By the time I snuck in, the discussion had warmed up nicely. There was much intelligent talk about the changing world that will confront the next American president, and thoughtful concern about the need to restore U.S. soft power — defined by a panelist as America’s reputation for legitimacy and competence internationally, both categories in which it has suffered under the Bush administration. A senior Chinese participant (I’m trying to honor Davos’s non-attribution policies here) argued convincingly that China has no interest in promoting any division in the world: “It’s our first chance since the Opium Wars of the 1840s to develop and modernize our country, and all we want is peace, not confrontation anywhere in the world.” Reacting to comments about China’s lack of democracy, he pointed out to the Americans (and the Frenchman) present that neither country had given the vote to women until the 1920s, and the United States had denied it to many blacks until the 1960s. “Give us time, too,” he said, adding for good measure, “And don’t expect us to be like you.”
An Indian strategic analyst pointed out that power and influence are not the same thing: the United States is the world’s sole superpower but its influence is on the wane, and the need for coalition-building is increasing. He dismissed the moderator’s talk of “Chindia” — a convergence between India and China—by tartly observing that the two countries do not share norms and values. In today’s world, he pointed out, economic interdependence has nothing to do with political closeness—an intriguing insight given that China will overtake the United States as India’s largest trading partner in the next two years. The moderator observed in closing that the panel had featured the rare spectacle of a Chinese offering lessons in democracy and an American offering lessons in humility!
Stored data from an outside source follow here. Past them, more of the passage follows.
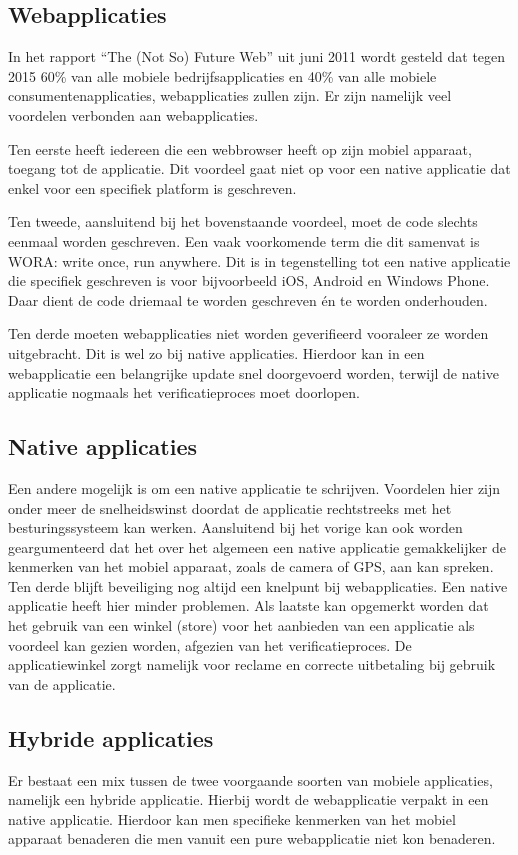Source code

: \subsection{Webapplicaties}
In het rapport “The (Not So) Future Web” uit juni 2011 wordt gesteld dat tegen 2015 60\% van alle mobiele bedrijfsapplicaties en 40\% van alle mobiele consumentenapplicaties, webapplicaties zullen zijn. Er zijn namelijk veel voordelen verbonden aan webapplicaties.

Ten eerste heeft iedereen die een webbrowser heeft op zijn mobiel apparaat, toegang tot de applicatie.  Dit voordeel gaat niet op voor een native applicatie dat enkel voor een specifiek platform is geschreven. 

Ten tweede, aansluitend bij het bovenstaande voordeel, moet de code slechts eenmaal worden geschreven. Een vaak voorkomende term die dit samenvat is WORA: write once, run anywhere. Dit is in tegenstelling tot een native applicatie die specifiek geschreven is voor bijvoorbeeld iOS, Android en Windows Phone. Daar dient de code driemaal te worden geschreven én te worden onderhouden.

Ten derde moeten webapplicaties niet worden geverifieerd vooraleer ze worden uitgebracht. Dit is wel zo bij native applicaties. Hierdoor kan in een webapplicatie een belangrijke update snel doorgevoerd worden, terwijl de native applicatie nogmaals het verificatieproces moet doorlopen.

\subsection{Native applicaties}
Een andere mogelijk is om een native applicatie te schrijven. Voordelen hier zijn onder meer de snelheidswinst doordat de applicatie rechtstreeks met het besturingssysteem kan werken. Aansluitend bij het vorige kan ook worden geargumenteerd dat het over het algemeen een native applicatie gemakkelijker de kenmerken van het mobiel apparaat, zoals de camera of GPS, aan kan spreken. Ten derde blijft beveiliging nog altijd een knelpunt bij webapplicaties. Een native applicatie heeft hier minder problemen. Als laatste kan opgemerkt worden dat het gebruik van een winkel (store) voor het aanbieden van een applicatie als voordeel kan gezien worden, afgezien van het verificatieproces. De applicatiewinkel zorgt namelijk voor reclame en correcte uitbetaling bij gebruik van de applicatie.

\subsection{Hybride applicaties}
Er bestaat een mix tussen de twee voorgaande soorten van mobiele applicaties, namelijk een hybride applicatie. Hierbij wordt de webapplicatie verpakt in een native applicatie. Hierdoor kan men specifieke kenmerken van het mobiel apparaat benaderen die men vanuit een pure webapplicatie niet kon benaderen.

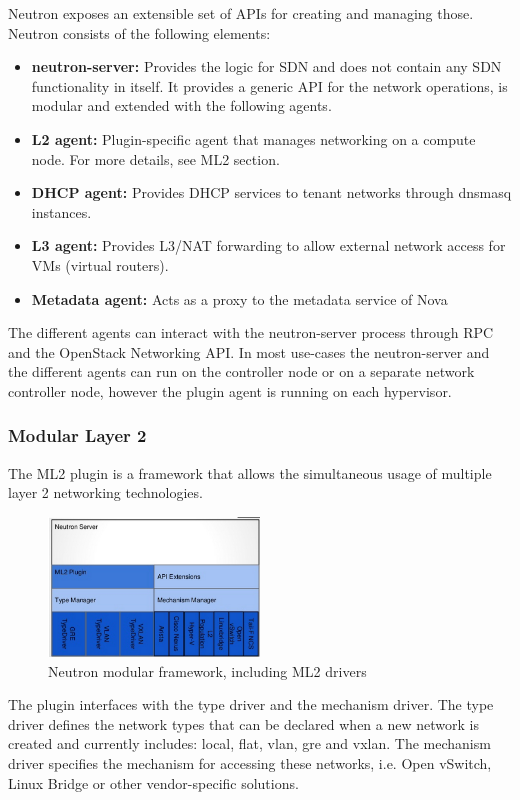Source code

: Neutron exposes an extensible set of APIs for creating and managing those. Neutron consists of the following elements:
\begin{itemize}
\item \textbf{neutron-server:} Provides the logic for SDN and does not contain any SDN functionality in itself. It provides a generic API for the network operations, is modular and extended with the following agents.
\item \textbf{L2 agent:} Plugin-specific agent that manages networking on a compute node. For more details, see ML2 section.
\item \textbf{DHCP agent:} Provides DHCP services to tenant networks through dnsmasq instances.
\item \textbf{L3 agent:} Provides L3/NAT forwarding to allow external network access for VMs (virtual routers).
\item \textbf{Metadata agent:} Acts as a proxy to the metadata service of Nova
\end{itemize}

The different agents can interact with the neutron-server process through RPC and the OpenStack Networking API. In most use-cases the neutron-server and the different agents can run on the controller node or on a separate network controller node, however the plugin agent is running on each hypervisor.


\subsubsection{Modular Layer 2}

The ML2 plugin is a framework that allows the simultaneous usage of multiple layer 2 networking technologies.

\begin{figure}[H]
\centering
\includegraphics[width=0.5\textwidth]{images/fundamentals/neutron_ml2.png}
\caption{Neutron modular framework, including ML2 drivers}
\end{figure}

The plugin interfaces with the type driver and the mechanism driver. The type driver defines the network types that can be declared when a new network is created and currently includes: local, flat, vlan, gre and vxlan. The mechanism driver specifies the mechanism for accessing these networks, i.e. Open vSwitch, Linux Bridge or other vendor-specific solutions. 



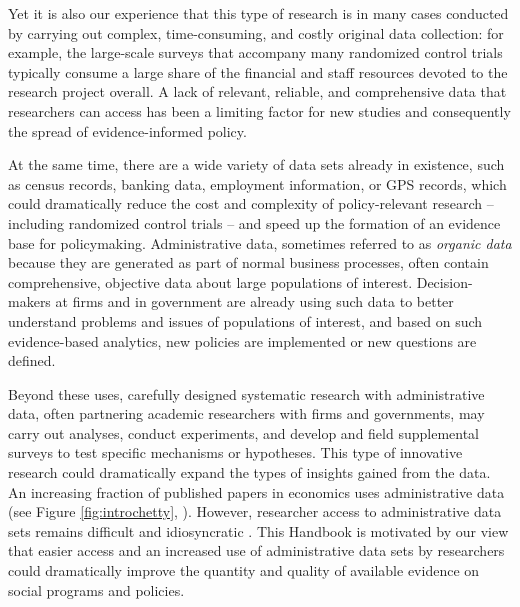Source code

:\documentclass[
]{WileySix}
\begin{document}
Yet it is also our experience that this type of research is in many cases conducted by carrying out complex, time-consuming, and costly original data collection: for example, the large-scale surveys that accompany many randomized control trials typically consume a large share of the financial and staff resources devoted to the research project overall. A lack of relevant, reliable, and comprehensive data that researchers can access has been a limiting factor for new studies and consequently the spread of evidence-informed policy.

At the same time, there are a wide variety of data sets already in existence, such as census records, banking data, employment information, or GPS records, which could dramatically reduce the cost and complexity of policy-relevant research -- including randomized control trials -- and speed up the formation of an evidence base for policymaking. Administrative data, sometimes referred to as \emph{organic data} \citep{groves2011} because they are generated as part of normal business processes, often contain comprehensive, objective data about large populations of interest. Decision-makers at firms and in government are already using such data to better understand problems and issues of populations of interest, and based on such evidence-based analytics, new policies are implemented or new questions are defined.

Beyond these uses, carefully designed systematic research with administrative data, often partnering academic researchers with firms and governments, may carry out analyses, conduct experiments, and develop and field supplemental surveys to test specific mechanisms or hypotheses. This type of innovative research could dramatically expand the types of insights gained from the data. An increasing fraction of published papers in economics uses administrative data (see Figure \ref{fig:introchetty}, \citet{chetty2012}). However, researcher access to administrative data sets remains difficult and idiosyncratic \citep{card2010}. This Handbook is motivated by our view that easier access and an increased use of administrative data sets by researchers could dramatically improve the quantity and quality of available evidence on social programs and policies.
\end{document}
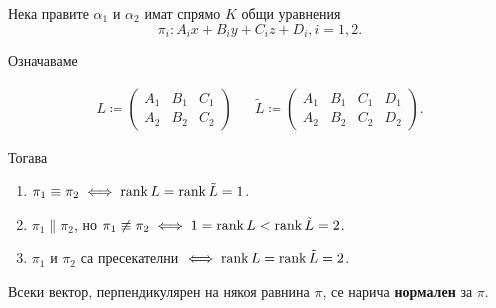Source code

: \documentclass{../../common/topic}
\begin{document}
\begin{theorem}
  Нека правите \( \alpha_1 \) и \( \alpha_2 \) имат спрямо \( K \) общи уравнения
  \begin{equation}
    \pi_i : A_i x + B_i y + C_i z + D_i, i = 1, 2.
  \end{equation}

  Означаваме

  \begin{align*}
    L \coloneqq \begin{pmatrix}
      A_1 & B_1 & C_1 \\
      A_2 & B_2 & C_2
    \end{pmatrix}
    &&
    \tilde L \coloneqq \begin{pmatrix}
      A_1 & B_1 & C_1 & D_1 \\
      A_2 & B_2 & C_2 & D_2
    \end{pmatrix}.
  \end{align*}

  Тогава
  \begin{enumerate}
    \item \( \pi_1 \equiv \pi_2 \iff \operatorname{rank} L = \operatorname{rank} \tilde L = 1 \).
    \item \( \pi_1 \parallel \pi_2 \), но \( \pi_1 \not\equiv \pi_2 \iff 1 = \operatorname{rank} L < \operatorname{rank} \tilde L = 2 \).
    \item \( \pi_1 \) и \( \pi_2 \) са пресекателни \( \iff \operatorname{rank} L = \operatorname{rank} \tilde L = 2 \).
  \end{enumerate}
\end{theorem}

\begin{definition}
  Всеки вектор, перпендикулярен на някоя равнина \( \pi \), се нарича \textbf{нормален} за \( \pi \).
\end{definition}
\end{document}
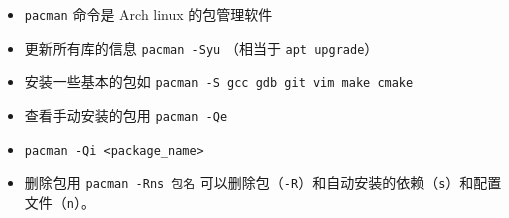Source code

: 
\begin{issues}
\issueDraft
\end{issues}

\begin{itemize}
\item \verb`pacman` 命令是 Arch linux 的包管理软件
\item 更新所有库的信息 \verb`pacman -Syu` （相当于 \verb`apt upgrade`）
\item 安装一些基本的包如 \verb`pacman -S gcc gdb git vim make cmake`
\item 查看手动安装的包用 \verb`pacman -Qe`
\item \verb`pacman -Qi <package_name>`
\item 删除包用 \verb`pacman -Rns 包名` 可以删除包（\verb`-R`）和自动安装的依赖（\verb`s`）和配置文件（\verb`n`）。
\end{itemize}
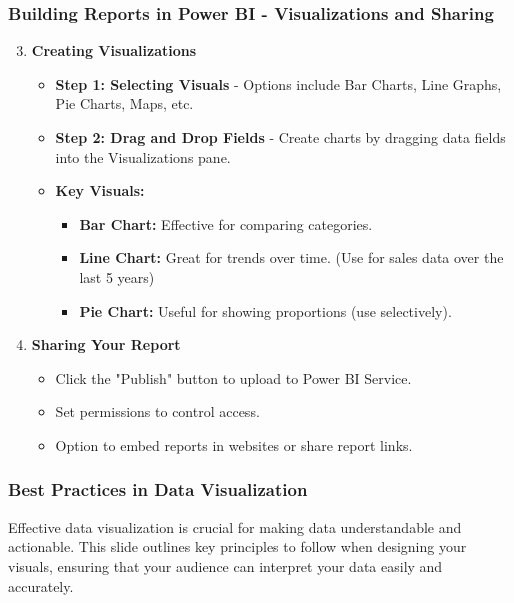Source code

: \documentclass[aspectratio=169]{beamer}
\begin{document}
\begin{frame}[fragile]
    \frametitle{Building Reports in Power BI - Visualizations and Sharing}
    \begin{enumerate}
        \setcounter{enumi}{2}
        \item \textbf{Creating Visualizations}
            \begin{itemize}
                \item \textbf{Step 1: Selecting Visuals} - Options include Bar Charts, Line Graphs, Pie Charts, Maps, etc.
                \item \textbf{Step 2: Drag and Drop Fields} - Create charts by dragging data fields into the Visualizations pane.
                \item \textbf{Key Visuals:}
                    \begin{itemize}
                        \item \textbf{Bar Chart:} Effective for comparing categories.
                        \item \textbf{Line Chart:} Great for trends over time. (Use for sales data over the last 5 years)
                        \item \textbf{Pie Chart:} Useful for showing proportions (use selectively).
                    \end{itemize}
            \end{itemize}
        \item \textbf{Sharing Your Report}
            \begin{itemize}
                \item Click the "Publish" button to upload to Power BI Service.
                \item Set permissions to control access.
                \item Option to embed reports in websites or share report links.
            \end{itemize}
    \end{enumerate}
\end{frame}

\begin{frame}[fragile]
    \frametitle{Best Practices in Data Visualization}
    Effective data visualization is crucial for making data understandable and actionable. This slide outlines key principles to follow when designing your visuals, ensuring that your audience can interpret your data easily and accurately.
\end{frame}
\end{document}
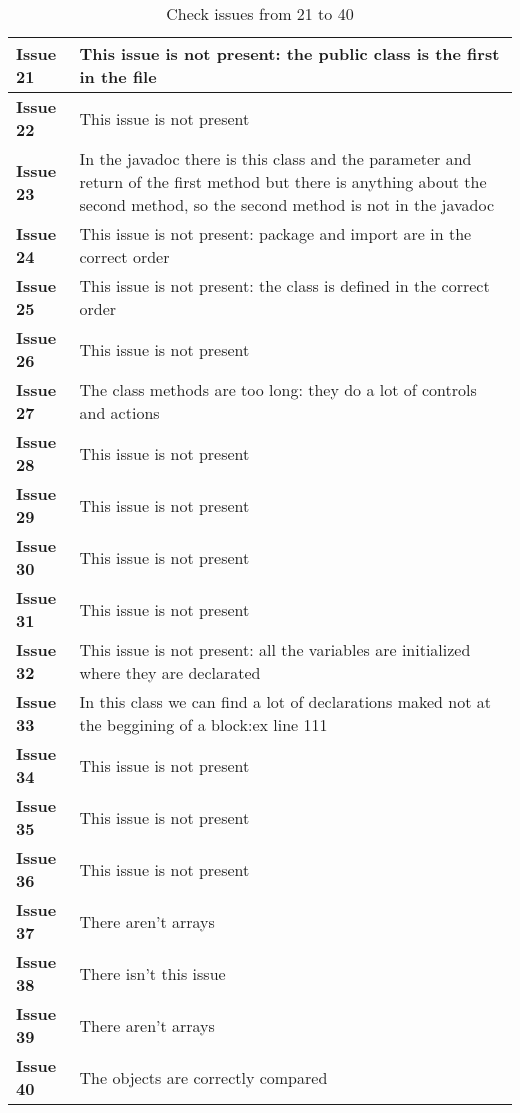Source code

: \begin{table}[htbp]
\begin{center}
\renewcommand{\arraystretch}{1.5}
\begin{tabular}{l|p{}}
\hline
\textbf{Issue 21} & This issue is not present: the public class is the first in the file\\
\hline
\textbf{Issue 22} & This issue is not present\\
\hline
\textbf{Issue 23} & In the javadoc there is this class and the parameter and return of the first method but there is anything about the second method, so the second method is not in the javadoc\\
\hline
\textbf{Issue 24} & This issue is not present: package and import are in the correct order\\
\hline
\textbf{Issue 25} & This issue is not present: the class is defined in the correct order\\
\hline
\textbf{Issue 26} & This issue is not present\\
\hline
\textbf{Issue 27} & The class methods are too long: they do a lot of controls and actions\\
\hline
\textbf{Issue 28} & This issue is not present\\
\hline
\textbf{Issue 29} & This issue is not present\\
\hline
\textbf{Issue 30} & This issue is not present\\
\hline
\textbf{Issue 31} & This issue is not present\\
\hline
\textbf{Issue 32} & This issue is not present: all the variables are initialized where they are declarated\\
\hline
\textbf{Issue 33} & In this class we can find a lot of declarations maked not at the beggining of a block:ex line 111\\
\hline
\textbf{Issue 34} & This issue is not present\\
\hline
\textbf{Issue 35} & This issue is not present\\
\hline
\textbf{Issue 36} & This issue is not present\\
\hline
\textbf{Issue 37} & There aren't arrays\\
\hline
\textbf{Issue 38} & There isn't this issue\\
\hline
\textbf{Issue 39} & There aren't arrays\\
\hline
\textbf{Issue 40} & The objects are correctly compared\\
\hline
\end{tabular}
\caption{Check issues from 21 to 40}
\end{center}
\end{table}

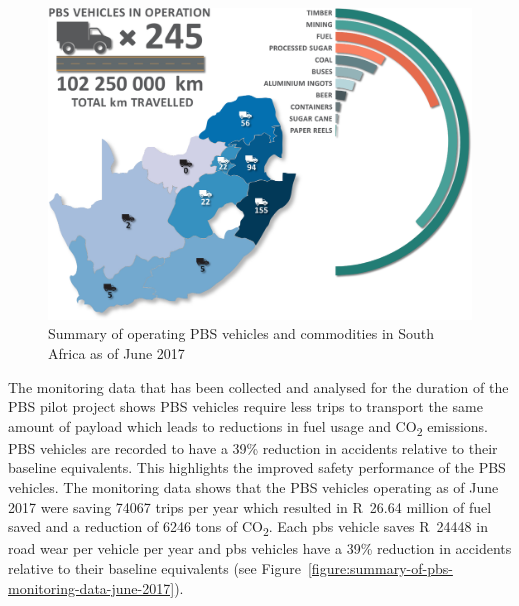     \begin{figure}[H]
        \centering
        \includegraphics[width=1\textwidth]{fig/pbs-pilot_vehicles-and-commodities-june-2017}
        \caption{Summary of operating PBS vehicles and commodities in South Africa as of June 2017 \cite{Nordengen2018}}
        \label{figure:summary-of-operating-pbs-vehicles-and-commodities-in-south-africa-june-2017}
    \end{figure}

    The monitoring data that has been collected and analysed for the duration of the PBS pilot project shows PBS vehicles require less trips to transport the same amount of payload which leads to reductions in fuel usage and CO\textsubscript{2} emissions. PBS vehicles are recorded to have a 39\% reduction in accidents relative to their baseline equivalents. This highlights the improved safety performance of the PBS vehicles. The monitoring data shows that the PBS vehicles operating as of June 2017 were saving 74067 trips per year which resulted in R~26.64 million of fuel saved and a reduction of 6246 tons of CO\textsubscript{2}. Each \gls{pbs} vehicle saves R~24448 in road wear per vehicle per year and \gls{pbs} vehicles have a 39\% reduction in accidents relative to their baseline equivalents (see Figure~\ref{figure:summary-of-pbs-monitoring-data-june-2017}).

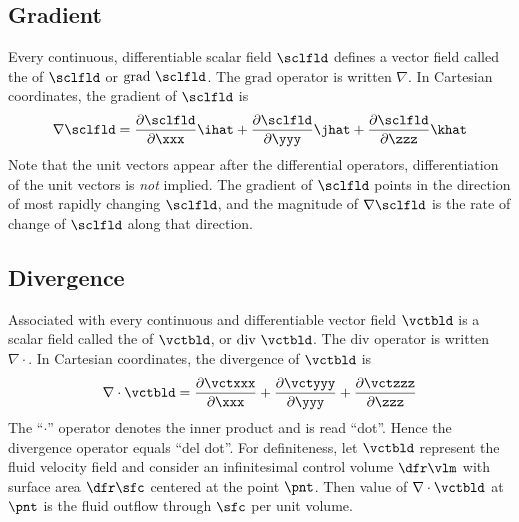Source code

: \documentclass[12pt,twoside]{book}
\begin{document}
\subsection[Gradient]{Gradient}\label{sxn:grd_crt}
Every continuous, differentiable scalar field $\sclfld$ defines a vector 
field called the  of $\sclfld$ or $\mathrm{grad}\ \sclfld$.
The $\mathrm{grad}$ operator is written $\nabla$.
In Cartesian coordinates, the gradient of $\sclfld$ is 
\begin{equation}
\nabla \sclfld = 
\frac{\partial \sclfld}{\partial \xxx} \ihat + 
\frac{\partial \sclfld}{\partial \yyy} \jhat + 
\frac{\partial \sclfld}{\partial \zzz} \khat
\label{eqn:grd_crt}
\end{equation}
Note that the unit vectors appear after the differential operators, 
differentiation of the unit vectors is \textit{not} implied. 
The gradient of $\sclfld$ points in the direction of most rapidly
changing $\sclfld$, and the magnitude of $\nabla \sclfld$ is the rate
of change of $\sclfld$ along that direction.

\subsection[Divergence]{Divergence}\label{sxn:dvr_crt}
Associated with every continuous and differentiable vector field
$\vctbld$ is a scalar field called the  of
$\vctbld$, or $\mathrm{div}\ \vctbld$.
The $\mathrm{div}$ operator is written $\nabla \cdot$.
In Cartesian coordinates, the divergence of $\vctbld$ is 
\begin{equation}
\nabla \cdot \vctbld = 
\frac{\partial \vctxxx}{\partial \xxx} + 
\frac{\partial \vctyyy}{\partial \yyy} + 
\frac{\partial \vctzzz}{\partial \zzz} 
\label{eqn:dvr_crt}
\end{equation}
The ``$\cdot$'' operator denotes the inner product and is read ``dot''. 
Hence the divergence operator equals ``del dot''.
For definiteness, let $\vctbld$ represent the fluid velocity field and
consider an infinitesimal control volume $\dfr\vlm$ with surface area
$\dfr\sfc$ centered at the point $\pnt$. 
Then value of $\nabla \cdot \vctbld$ at $\pnt$ is the fluid outflow
through $\sfc$ per unit volume. 
\end{document}
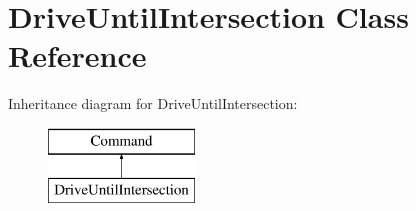 \hypertarget{classDriveUntilIntersection}{\section{Drive\-Until\-Intersection Class Reference}
\label{classDriveUntilIntersection}
}
Inheritance diagram for Drive\-Until\-Intersection\-:\begin{figure}[H]
\begin{center}
\leavevmode
\includegraphics[height=2.000000cm]{classDriveUntilIntersection}
\end{center}
\end{figure}
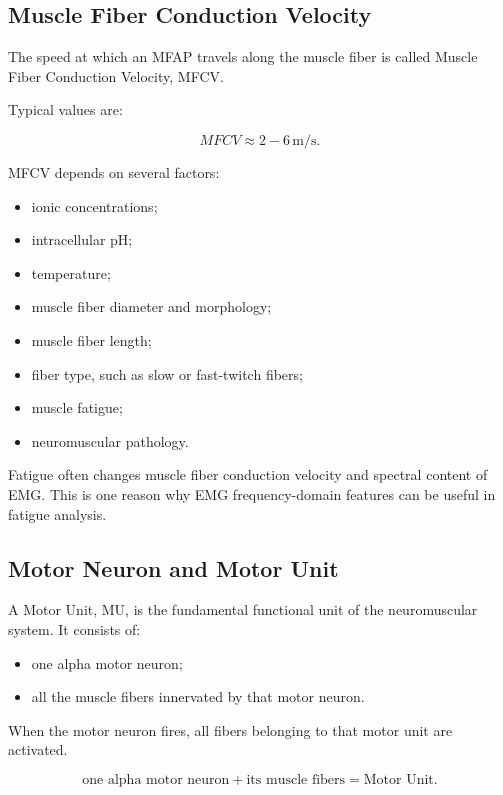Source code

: \subsection{Muscle Fiber Conduction Velocity}

The speed at which an MFAP travels along the muscle fiber is called Muscle Fiber Conduction Velocity, MFCV.

Typical values are:

\[
MFCV \approx 2-6\,\text{m/s}.
\]

MFCV depends on several factors:

\begin{itemize}[noitemsep]
    \item ionic concentrations;
    \item intracellular pH;
    \item temperature;
    \item muscle fiber diameter and morphology;
    \item muscle fiber length;
    \item fiber type, such as slow or fast-twitch fibers;
    \item muscle fatigue;
    \item neuromuscular pathology.
\end{itemize}

\begin{authornote}
Fatigue often changes muscle fiber conduction velocity and spectral content of EMG. This is one reason why EMG frequency-domain features can be useful in fatigue analysis.
\end{authornote}

\subsection{Motor Neuron and Motor Unit}

A Motor Unit, MU, is the fundamental functional unit of the neuromuscular system. It consists of:

\begin{itemize}[noitemsep]
    \item one alpha motor neuron;
    \item all the muscle fibers innervated by that motor neuron.
\end{itemize}

When the motor neuron fires, all fibers belonging to that motor unit are activated.

\[
\text{one alpha motor neuron}
+
\text{its muscle fibers}
=
\text{Motor Unit}.
\]

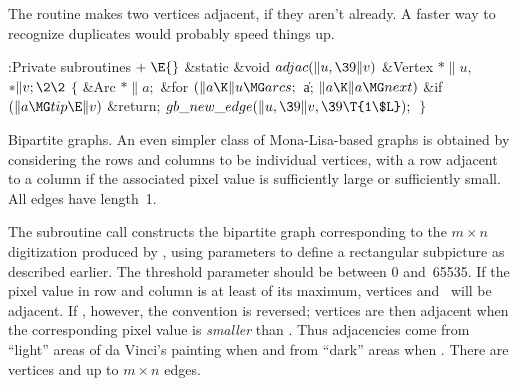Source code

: The  routine makes two vertices adjacent, if they aren't
already.
A faster way to recognize duplicates would probably speed things up.

\Y\B\4:Private subroutines\X${}\mathrel+\E{}$\6
\1\1\&{static} \&{void} ${}\\{adjac}(\|u,\39\|v){}$\6
\&{Vertex} ${}{*}\|u,{}$ ${}{*}\|v;\2\2{}$\6
${}\{{}$\5
\1\&{Arc} ${}{*}\|a;{}$\7
\&{for} ${}(\|a\K\|u\MG\\{arcs};{}$ \|a; ${}\|a\K\|a\MG\\{next}){}$\1\6
\&{if} ${}(\|a\MG\\{tip}\E\|v){}$\1\5
\&{return};\2\2\6
${}\\{gb\_new\_edge}(\|u,\39\|v,\39\T{1\$L});{}$\6
\4${}\}{}$\2\par
\fi

Bipartite graphs. An even simpler class of Mona-Lisa-based graphs
is obtained by considering the  rows and  columns to be
individual
vertices, with a row adjacent to a column if the associated pixel value
is sufficiently large or sufficiently small. All edges have length~1.

The subroutine call  constructs
the bipartite graph corresponding to the $m\times n$
digitization produced by , using parameters  to
define a rectangular subpicture as described earlier.
The threshold parameter  should be between 0 and~65535.
If the pixel value in row  and column  is at least  of
its maximum, vertices  and~ will be adjacent.
If , however, the convention is reversed; vertices are then
adjacent when the corresponding pixel value is {\sl smaller\/} than
. Thus adjacencies come from ``light'' areas of
da Vinci's painting when  and from ``dark'' areas when . There
are  vertices and up to $m\times n$ edges.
As I chatted with other audience members about the discussion, I earned myself another authentic Davos experience—arriving too late to be allowed into the next panel I’d planned to attend, which was to address the question “Who’s in Charge?” It filled up so rapidly that there was a queue of hopefuls lingering outside the door waiting for people to come out so they could go in. So, I wandered into the hallways and did the other Davos thing — finding an impressive array of people to talk to. In the first 15 minutes I exchanged words with a former president, a former prime minister, and a former foreign minister. And there were so many friends and acquaintances to catch up on, especially as the break flowed into the buffet lunch, featuring finger food from multiple world cuisines. In a little over an hour I had renewed contact with a Pakistani journalist I hadn’t seen in five years and an Indian columnist I hadn’t met in three, spoken with two American University presidents, the head of a think tank, and two editors of international-affairs magazines, and had a long chat with Joseph S. Nye, “Mr. Soft Power” himself. None of these encounters was likely to change my life, but there was something heady and exhilarating about being able to have them all in one spot in such a short span of time.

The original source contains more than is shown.